[MERGE] file-object based container format
Aaron Bentley
aaron.bentley at utoronto.ca
Fri Jun 29 06:17:39 BST 2007
-----BEGIN PGP SIGNED MESSAGE-----
Hash: SHA1
John Arbash Meinel wrote:
>> Adding a requirement that ContainerWriter be passed a file-like object
>> would impose more on ContainerWriter clients. IterableFile can be used
>> to convert most any input stream into a file-like object. There's no
>> equivalent for ContainerWriter (save StringIO, and that's not
>> memory-efficient).
>
> Actually, it is.
>
>>>> x = ' '*(100*1000*1000)
> UID PID PPID CPU PRI NI VSZ RSS WCHAN STAT TT TIME COMMAND
> 501 2300 2168 0 31 0 133916 100688 - S+ p1 0:00.47 python
>
>>>> import cStringIO
>>>> y = cStringIO.StringIO(x)
> UID PID PPID CPU PRI NI VSZ RSS WCHAN STAT TT TIME COMMAND
> 501 2300 2168 0 31 0 134004 100868 - S+ p1 0:00.56 python
>
> Memory consumption went up by a couple hundred bytes, not 100MB.
>>>> y = x + ' '
> UID PID PPID CPU PRI NI VSZ RSS WCHAN STAT TT TIME COMMAND
> 501 2300 2168 0 31 0 231664 198528 - S+ p1 0:01.04 python
>
> So actually, cStringIO.StringIO() just creates a file pointer around the string
> buffer. And is perfectly memory efficient.
What I mean by "not memory efficient" is that if you write 1G of data
into a StringIO, it takes up 1G of memory. When you write 1G of data to
an actual file, it takes up a negligible amount of memory. You can run
out of memory easily by creating a container in a StringIO.
I don't want to force clients that don't have file-like objects to
provide a StringIO. Because the process of writing that container may
exhaust all available memory.
>>> I kind of like using a distinct name, rather than calling them 'pack'
>>> files. Especially since they won't follow the format of git pack files.

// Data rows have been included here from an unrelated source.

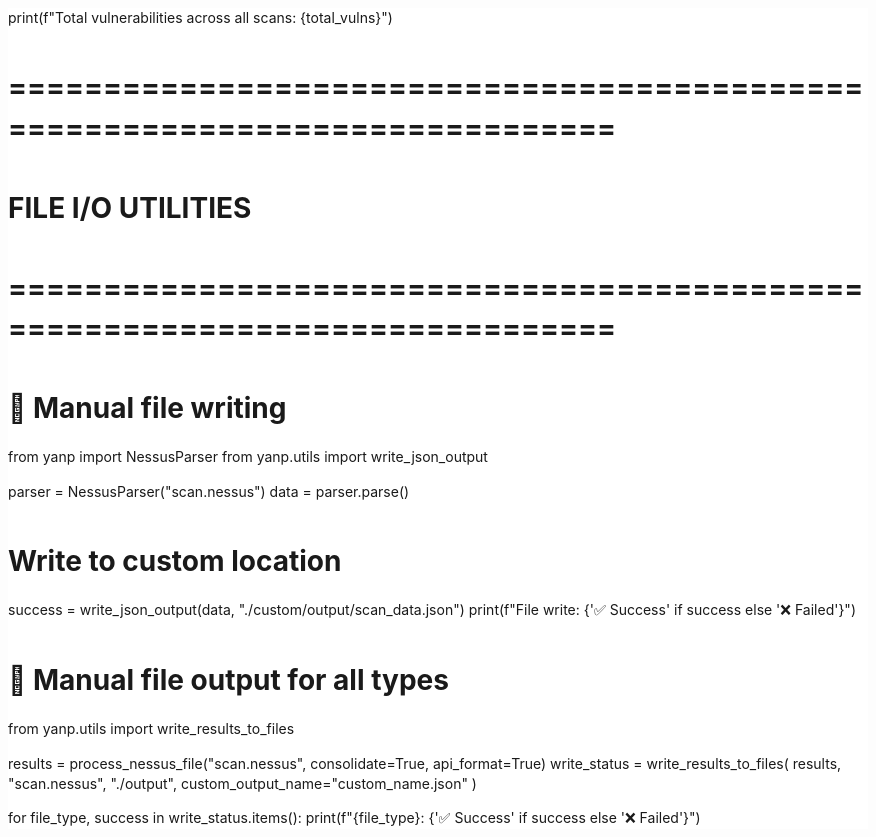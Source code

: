 print(f"Total vulnerabilities across all scans: {total_vulns}")

# =============================================================================
# FILE I/O UTILITIES
# =============================================================================

# 💾 Manual file writing
from yanp import NessusParser
from yanp.utils import write_json_output

parser = NessusParser("scan.nessus")
data = parser.parse()

# Write to custom location
success = write_json_output(data, "./custom/output/scan_data.json")
print(f"File write: {'✅ Success' if success else '❌ Failed'}")

# 📂 Manual file output for all types
from yanp.utils import write_results_to_files

results = process_nessus_file("scan.nessus", consolidate=True, api_format=True)
write_status = write_results_to_files(
    results, 
    "scan.nessus", 
    "./output",
    custom_output_name="custom_name.json"
)

for file_type, success in write_status.items():
    print(f"{file_type}: {'✅ Success' if success else '❌ Failed'}")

>> I think "container" is even more generic than "pack".
>
> I agree that it is more generic, but we haven't used the name in our code. And
> you *are* calling it ContainerReader not PackReader. If you want to call it a
> Pack file, then we should have a PackReader (and having the module be pack.py
> makes sense)
Well, Andrew can speak to why he's got two different names in play.
>>> ^- I don't think that '\x0b' and '\x0c' are actually whitespace
>>> characters. I guess it is arguable, as u'\x0b' is "Vertical Tabulation"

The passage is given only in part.